Mary Alice lived with her parents while she went to UNO, but that didn’t mean she didn’t participate in other activities outside of classes. She was an active member of Sigma Kappa. “I loved doing everything that had to do with the sorority” (Interview). One of Mary Alice’s best memories of being in the sorority was when she and her sorority sisters were in a homecoming parade for UNO on a float: “I never had so much fun— creating it and then getting to ride on the float” (Interview). Mary Alice also, like so many students today, worked numerous part-time jobs while going to school. “Between school, work, and the sorority, I was busy,” she recalls.
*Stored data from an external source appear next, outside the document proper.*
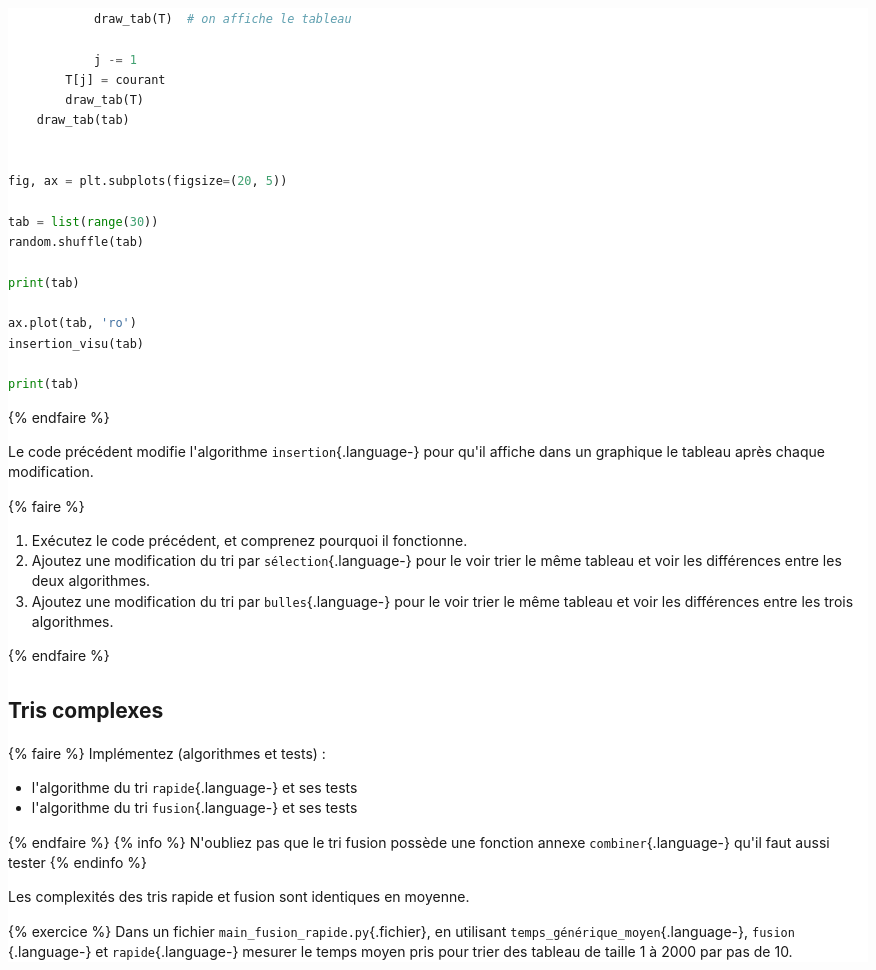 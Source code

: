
 ```python
            draw_tab(T)  # on affiche le tableau

            j -= 1
        T[j] = courant
        draw_tab(T)
    draw_tab(tab)


fig, ax = plt.subplots(figsize=(20, 5))

tab = list(range(30))
random.shuffle(tab)

print(tab)

ax.plot(tab, 'ro')
insertion_visu(tab)

print(tab)
```

{% endfaire %}

Le code précédent modifie l'algorithme `insertion`{.language-} pour qu'il affiche dans un graphique le tableau après chaque modification.

{% faire %}

1. Exécutez le code précédent, et comprenez pourquoi il fonctionne.
2. Ajoutez une modification du tri par `sélection`{.language-} pour le voir trier le même tableau et voir les différences entre les deux algorithmes.
3. Ajoutez une modification du tri par `bulles`{.language-} pour le voir trier le même tableau et voir les différences entre les trois algorithmes.

{% endfaire %}

## Tris complexes

{% faire %}
Implémentez (algorithmes et tests) :

* l'algorithme du tri `rapide`{.language-} et ses tests
* l'algorithme du tri `fusion`{.language-} et ses tests

{% endfaire %}
{% info %}
N'oubliez pas que le tri fusion possède une fonction annexe `combiner`{.language-} qu'il faut aussi tester
{% endinfo %}

Les complexités des tris rapide et fusion sont identiques en moyenne.

{% exercice %}
Dans un fichier `main_fusion_rapide.py`{.fichier}, en utilisant `temps_générique_moyen`{.language-}, `fusion`{.language-} et `rapide`{.language-} mesurer le temps moyen pris pour trier des tableau de taille 1 à 2000 par pas de 10.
Mary Alice loved a lot about UNO, but like many students, she wasn’t happy with the parking situation. When Mary Alice asked how the parking situation is today, and I said, “Terrible,” we both couldn’t believe that the situation had never been fixed. Like many commuters today, Mary Alice also parked at Elmwood Park and walked to campus. “I used to hate walking to the university from Elmwood, but it was better than trying to fight for a parking spot!”
After Mary Alice finished her bachelor’s degree, she decided to immediately pursue her master’s degree through Omaha U. “I thought that if I were to go and get a job that paid well, I would never be able to make myself go back and earn my master’s.” In 1964, Mary Alice realized her goal and earned her master’s degree in elementary education.
After Mary Alice finished up with her master’s degree, she and a fellow sorority sister wanted to gain some real-world experience. They were offered the opportunity to help staff by piloting the new government-funded Head Start Program. While the program was already established in other states, it had not yet appeared in Omaha. Education experts thought the Head Start Program would be perfect to try out at a North Omaha school (one which no longer exists). Mary Alice and her friend wanted both the experience and knowledge associated with the program. “We didn’t get paid or anything, but we needed experience.”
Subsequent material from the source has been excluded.